From the data below, copy each line that includes the word "elements".

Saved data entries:
☆ ☆ ☆ ☆ ☆

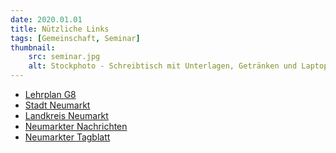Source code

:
 ```yaml
---
date: 2020.01.01
title: Nützliche Links
tags: [Gemeinschaft, Seminar]
thumbnail: 
    src: seminar.jpg
    alt: Stockphoto - Schreibtisch mit Unterlagen, Getränken und Laptop
---
```



- <a href="http://www.isb-gym8-lehrplan.de/">Lehrplan G8</a>
- <a href="http://www.neumarkt.de/">Stadt Neumarkt</a>
- <a href="http://www.landkreis-neumarkt.de/">Landkreis Neumarkt</a>
- <a href="http://www.nm-online.de/">Neumarkter Nachrichten</a>
- <a href="http://www.neumarkter-tagblatt.de/">Neumarkter Tagblatt </a>
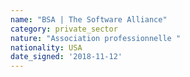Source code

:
 ```yaml
---
name: "BSA | The Software Alliance"
category: private_sector
nature: "Association professionnelle "
nationality: USA
date_signed: '2018-11-12'
---
```

    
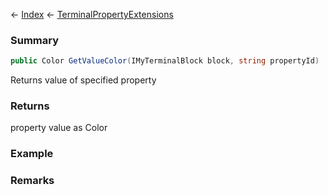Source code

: ← [Index](Api-Index) ← [TerminalPropertyExtensions](Sandbox.ModAPI.Interfaces.TerminalPropertyExtensions)

### Summary

```csharp
public Color GetValueColor(IMyTerminalBlock block, string propertyId)
```

Returns value of specified property

### Returns

property value as Color

### Example

### Remarks

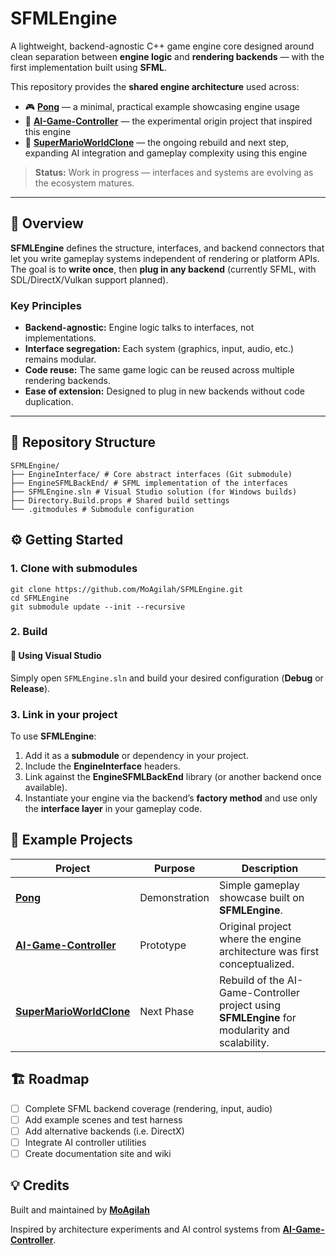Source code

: # SFMLEngine

A lightweight, backend-agnostic C++ game engine core designed around clean separation between **engine logic** and **rendering backends** — with the first implementation built using **SFML**.

This repository provides the **shared engine architecture** used across:
- 🎮 [**Pong**](https://github.com/MoAgilah/Pong) — a minimal, practical example showcasing engine usage  
- 🧠 [**AI-Game-Controller**](https://github.com/MoAgilah/AI-Game-Controller) — the experimental origin project that inspired this engine  
- 🍄 [**SuperMarioWorldClone**](https://github.com/MoAgilah/SuperMarioWorldClone) — the ongoing rebuild and next step, expanding AI integration and gameplay complexity using this engine

> **Status:** Work in progress — interfaces and systems are evolving as the ecosystem matures.

---

## 🧩 Overview

**SFMLEngine** defines the structure, interfaces, and backend connectors that let you write gameplay systems independent of rendering or platform APIs.  
The goal is to **write once**, then **plug in any backend** (currently SFML, with SDL/DirectX/Vulkan support planned).

### Key Principles
- **Backend-agnostic:** Engine logic talks to interfaces, not implementations.
- **Interface segregation:** Each system (graphics, input, audio, etc.) remains modular.
- **Code reuse:** The same game logic can be reused across multiple rendering backends.
- **Ease of extension:** Designed to plug in new backends without code duplication.

---

## 📁 Repository Structure
```
SFMLEngine/
├── EngineInterface/ # Core abstract interfaces (Git submodule)
├── EngineSFMLBackEnd/ # SFML implementation of the interfaces
├── SFMLEngine.sln # Visual Studio solution (for Windows builds)
├── Directory.Build.props # Shared build settings
└── .gitmodules # Submodule configuration
```

## ⚙️ Getting Started

### 1. Clone with submodules
```
git clone https://github.com/MoAgilah/SFMLEngine.git
cd SFMLEngine
git submodule update --init --recursive
```

### 2. Build

#### 🧰 Using Visual Studio
Simply open `SFMLEngine.sln` and build your desired configuration (**Debug** or **Release**).

### 3. Link in your project

To use **SFMLEngine**:

1. Add it as a **submodule** or dependency in your project.  
2. Include the **EngineInterface** headers.  
3. Link against the **EngineSFMLBackEnd** library (or another backend once available).  
4. Instantiate your engine via the backend’s **factory method** and use only the **interface layer** in your gameplay code.

## 🚀 Example Projects

| Project | Purpose | Description |
|----------|----------|-------------|
| [**Pong**](https://github.com/MoAgilah/Pong) | Demonstration | Simple gameplay showcase built on **SFMLEngine**. |
| [**AI-Game-Controller**](https://github.com/MoAgilah/AI-Game-Controller) | Prototype | Original project where the engine architecture was first conceptualized. |
| [**SuperMarioWorldClone**](https://github.com/MoAgilah/SuperMarioWorldClone) | Next Phase | Rebuild of the AI-Game-Controller project using **SFMLEngine** for modularity and scalability. |

## 🏗️ Roadmap

- [ ] Complete SFML backend coverage (rendering, input, audio)  
- [ ] Add example scenes and test harness  
- [ ] Add alternative backends (i.e. DirectX)  
- [ ] Integrate AI controller utilities  
- [ ] Create documentation site and wiki  

## 💡 Credits

Built and maintained by [**MoAgilah**](https://github.com/MoAgilah)  

Inspired by architecture experiments and AI control systems from [**AI-Game-Controller**](https://github.com/MoAgilah/AI-Game-Controller).



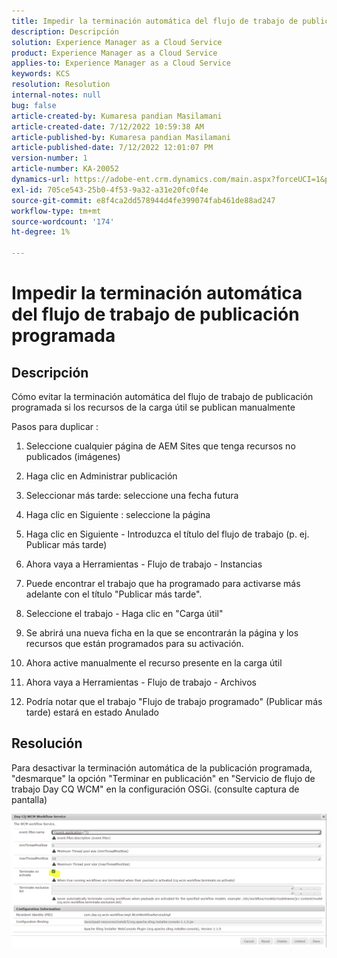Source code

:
 ```yaml
---
title: Impedir la terminación automática del flujo de trabajo de publicación programada
description: Descripción
solution: Experience Manager as a Cloud Service
product: Experience Manager as a Cloud Service
applies-to: Experience Manager as a Cloud Service
keywords: KCS
resolution: Resolution
internal-notes: null
bug: false
article-created-by: Kumaresa pandian Masilamani
article-created-date: 7/12/2022 10:59:38 AM
article-published-by: Kumaresa pandian Masilamani
article-published-date: 7/12/2022 12:01:07 PM
version-number: 1
article-number: KA-20052
dynamics-url: https://adobe-ent.crm.dynamics.com/main.aspx?forceUCI=1&pagetype=entityrecord&etn=knowledgearticle&id=8202b9b5-d101-ed11-82e4-00224809fe22
exl-id: 705ce543-25b0-4f53-9a32-a31e20fc0f4e
source-git-commit: e8f4ca2dd578944d4fe399074fab461de88ad247
workflow-type: tm+mt
source-wordcount: '174'
ht-degree: 1%

---
```


# Impedir la terminación automática del flujo de trabajo de publicación programada

## Descripción


Cómo evitar la terminación automática del flujo de trabajo de publicación programada si los recursos de la carga útil se publican manualmente

Pasos para duplicar :

1. Seleccione cualquier página de AEM Sites que tenga recursos no publicados (imágenes)

2. Haga clic en Administrar publicación

3. Seleccionar más tarde: seleccione una fecha futura

4. Haga clic en Siguiente : seleccione la página

5. Haga clic en Siguiente - Introduzca el título del flujo de trabajo (p. ej. Publicar más tarde)

6. Ahora vaya a Herramientas - Flujo de trabajo - Instancias

7. Puede encontrar el trabajo que ha programado para activarse más adelante con el título &quot;Publicar más tarde&quot;.

8. Seleccione el trabajo - Haga clic en &quot;Carga útil&quot;

9. Se abrirá una nueva ficha en la que se encontrarán la página y los recursos que están programados para su activación.

10. Ahora active manualmente el recurso presente en la carga útil

11. Ahora vaya a Herramientas - Flujo de trabajo - Archivos

12. Podría notar que el trabajo &quot;Flujo de trabajo programado&quot; (Publicar más tarde) estará en estado Anulado




## Resolución


Para desactivar la terminación automática de la publicación programada, &quot;desmarque&quot; la opción &quot;Terminar en publicación&quot; en &quot;Servicio de flujo de trabajo Day CQ WCM&quot; en la configuración OSGi. (consulte captura de pantalla)



![](assets/d1e5b094-d901-ed11-82e4-00224809fe22.png)
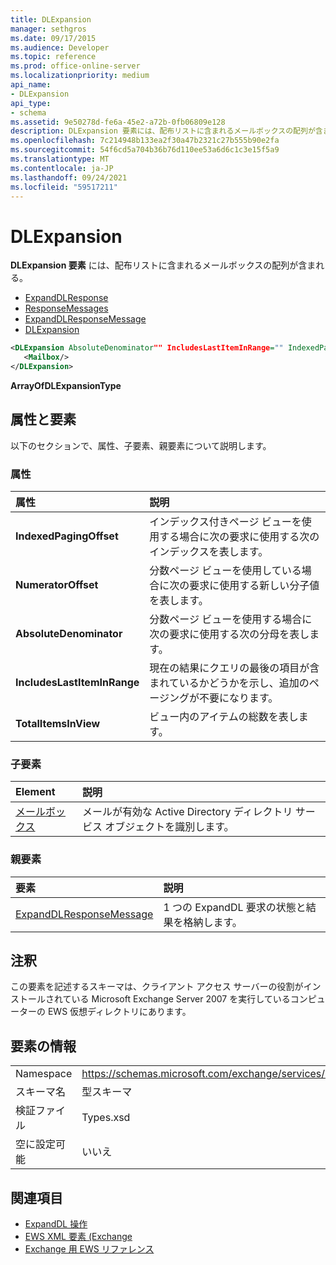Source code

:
 ```yaml
---
title: DLExpansion
manager: sethgros
ms.date: 09/17/2015
ms.audience: Developer
ms.topic: reference
ms.prod: office-online-server
ms.localizationpriority: medium
api_name:
- DLExpansion
api_type:
- schema
ms.assetid: 9e50278d-fe6a-45e2-a72b-0fb06809e128
description: DLExpansion 要素には、配布リストに含まれるメールボックスの配列が含まれる。
ms.openlocfilehash: 7c214948b133ea2f30a47b2321c27b555b90e2fa
ms.sourcegitcommit: 54f6cd5a704b36b76d110ee53a6d6c1c3e15f5a9
ms.translationtype: MT
ms.contentlocale: ja-JP
ms.lasthandoff: 09/24/2021
ms.locfileid: "59517211"
---
```

# <a name="dlexpansion"></a>DLExpansion

**DLExpansion 要素** には、配布リストに含まれるメールボックスの配列が含まれる。 
  
- [ExpandDLResponse](expanddlresponse.md) 
- [ResponseMessages](responsemessages.md) 
- [ExpandDLResponseMessage](expanddlresponsemessage.md)
- [DLExpansion](dlexpansion.md)
  
```xml
<DLExpansion AbsoluteDenominator"" IncludesLastItemInRange="" IndexedPagingOffset="" NumeratorOffset="" TotalItemsInView="">
   <Mailbox/>
</DLExpansion>
```

 **ArrayOfDLExpansionType**
## <a name="attributes-and-elements"></a>属性と要素

以下のセクションで、属性、子要素、親要素について説明します。
  
### <a name="attributes"></a>属性

|**属性**|**説明**|
|:-----|:-----|
|**IndexedPagingOffset** <br/> |インデックス付きページ ビューを使用する場合に次の要求に使用する次のインデックスを表します。  <br/> |
|**NumeratorOffset** <br/> |分数ページ ビューを使用している場合に次の要求に使用する新しい分子値を表します。  <br/> |
|**AbsoluteDenominator** <br/> |分数ページ ビューを使用する場合に次の要求に使用する次の分母を表します。  <br/> |
|**IncludesLastItemInRange** <br/> |現在の結果にクエリの最後の項目が含まれているかどうかを示し、追加のページングが不要になります。  <br/> |
|**TotalItemsInView** <br/> |ビュー内のアイテムの総数を表します。  <br/> |
   
### <a name="child-elements"></a>子要素

|**Element**|**説明**|
|:-----|:-----|
|[メールボックス](mailbox.md) <br/> |メールが有効な Active Directory ディレクトリ サービス オブジェクトを識別します。  <br/> |
   
### <a name="parent-elements"></a>親要素

|**要素**|**説明**|
|:-----|:-----|
|[ExpandDLResponseMessage](expanddlresponsemessage.md) <br/> |1 つの ExpandDL 要求の状態と結果を格納します。  <br/> |
   
## <a name="remarks"></a>注釈

この要素を記述するスキーマは、クライアント アクセス サーバーの役割がインストールされている Microsoft Exchange Server 2007 を実行しているコンピューターの EWS 仮想ディレクトリにあります。
  
## <a name="element-information"></a>要素の情報

|||
|:-----|:-----|
|Namespace  <br/> |https://schemas.microsoft.com/exchange/services/2006/types  <br/> |
|スキーマ名  <br/> |型スキーマ  <br/> |
|検証ファイル  <br/> |Types.xsd  <br/> |
|空に設定可能  <br/> |いいえ  <br/> |
   
## <a name="see-also"></a>関連項目

- [ExpandDL 操作](expanddl-operation.md)
- [EWS XML 要素 (Exchange](ews-xml-elements-in-exchange.md) 
- [Exchange 用 EWS リファレンス](ews-reference-for-exchange.md)

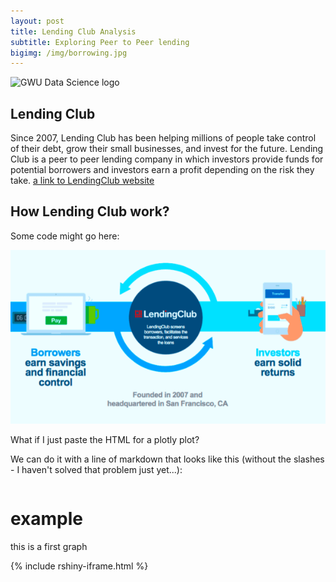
 ```yaml
---
layout: post
title: Lending Club Analysis
subtitle: Exploring Peer to Peer lending
bigimg: /img/borrowing.jpg
---
```


![GWU Data Science logo](/img/gwdsp.png)

## Lending Club

Since 2007, Lending Club has been helping millions of people take control of their debt, grow their small businesses, and invest for the future. Lending Club is a peer to peer lending company in which investors provide funds for potential borrowers and investors earn a profit depending on the risk they take.  [a link to LendingClub website](https://www.lendingclub.com/)

## How Lending Club work?

Some code might go here:

![LendingClub](/img/lendingclub.png)

What if I just paste the HTML for a plotly plot?

We can do it with a line of markdown that looks like this (without the slashes - I haven't solved that problem just yet...):
```

```
# example

this is a first graph

{% include rshiny-iframe.html %}
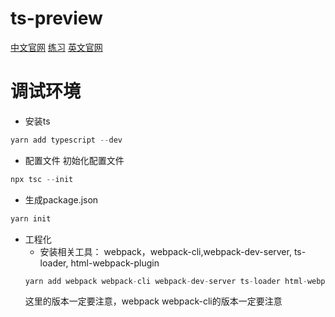 # ts-preview
[中文官网](https://www.tslang.cn/)
[练习](https://www.tslang.cn/play/index.html)
[英文官网](https://www.typescriptlang.org/play#)
# 调试环境
- 安装ts
```js
yarn add typescript --dev
```
- 配置文件
初始化配置文件
```js
npx tsc --init  
``` 
- 生成package.json
```js
yarn init
```
- 工程化
    - 安装相关工具： webpack，webpack-cli,webpack-dev-server, ts-loader, html-webpack-plugin
    ```js
    yarn add webpack webpack-cli webpack-dev-server ts-loader html-webpack-plugin --dev
    ```
    这里的版本一定要注意，webpack webpack-cli的版本一定要注意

☆ ☆ ☆ ☆ ☆

Finished task:
## <a name="attributes-and-elements"></a>属性と要素
### <a name="child-elements"></a>子要素
### <a name="parent-elements"></a>親要素
- [EWS XML 要素 (Exchange](ews-xml-elements-in-exchange.md) 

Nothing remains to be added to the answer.